## WHAT YOU SHOULD DO
What you return must match the records below exactly, apart from the omitted pictures.

## SOURCE RECORDS
● ● ● ●
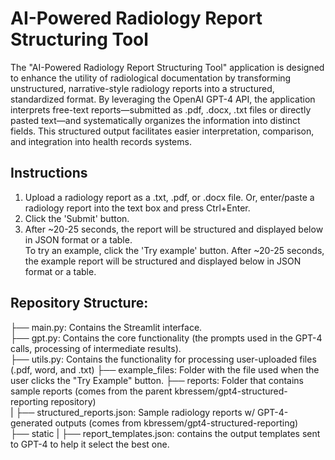 # AI-Powered Radiology Report Structuring Tool
The "AI-Powered Radiology Report Structuring Tool" application is designed to enhance the utility of radiological documentation by transforming unstructured, narrative-style radiology reports into a structured, standardized format. By leveraging the OpenAI GPT-4 API, the application interprets free-text reports—submitted as .pdf, .docx, .txt files or directly pasted text—and systematically organizes the information into distinct fields. This structured output facilitates easier interpretation, comparison, and integration into health records systems.
## Instructions
1. Upload a radiology report as a .txt, .pdf, or .docx file. Or, enter/paste a radiology report into the text box and press Ctrl+Enter.  
2. Click the 'Submit' button.  
3. After ~20-25 seconds, the report will be structured and displayed below in JSON format or a table.  
To try an example, click the 'Try example' button. After ~20-25 seconds, the example report will be structured and displayed below in JSON format or a table.
## Repository Structure:
├── main.py: Contains the Streamlit interface.  
├── gpt.py: Contains the core functionality (the prompts used in the GPT-4 calls, processing of intermediate results).  
├── utils.py: Contains the functionality for processing user-uploaded files (.pdf, word, and .txt)
├── example_files: Folder with the file used when the user clicks the "Try Example" button.
├── reports: Folder that contains sample reports (comes from the parent kbressem/gpt4-structured-reporting repository)  
|   ├── structured_reports.json: Sample radiology reports w/ GPT-4-generated outputs (comes from kbressem/gpt4-structured-reporting)  
├── static 
|   ├── report_templates.json: contains the output templates sent to GPT-4 to help it select the best one.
● ● ● ●
## OUTPUT OF THE EXERCISE
 # AI-Powered Radiology Report Structuring Tool
The "AI-Powered Radiology Report Structuring Tool" application is designed to enhance the utility of radiological documentation by transforming unstructured, narrative-style radiology reports into a structured, standardized format. By leveraging the OpenAI GPT-4 API, the application interprets free-text reports—submitted as .pdf, .docx, .txt files or directly pasted text—and systematically organizes the information into distinct fields. This structured output facilitates easier interpretation, comparison, and integration into health records systems.
## Instructions
1. Upload a radiology report as a .txt, .pdf, or .docx file. Or, enter/paste a radiology report into the text box and press Ctrl+Enter.  
2. Click the 'Submit' button.  
3. After ~20-25 seconds, the report will be structured and displayed below in JSON format or a table.  
To try an example, click the 'Try example' button. After ~20-25 seconds, the example report will be structured and displayed below in JSON format or a table.
## Repository Structure:
├── main.py: Contains the Streamlit interface.  
├── gpt.py: Contains the core functionality (the prompts used in the GPT-4 calls, processing of intermediate results).  
├── utils.py: Contains the functionality for processing user-uploaded files (.pdf, word, and .txt)
├── example_files: Folder with the file used when the user clicks the "Try Example" button.
├── reports: Folder that contains sample reports (comes from the parent kbressem/gpt4-structured-reporting repository)  
|   ├── structured_reports.json: Sample radiology reports w/ GPT-4-generated outputs (comes from kbressem/gpt4-structured-reporting)  
├── static 
|   ├── report_templates.json: contains the output templates sent to GPT-4 to help it select the best one.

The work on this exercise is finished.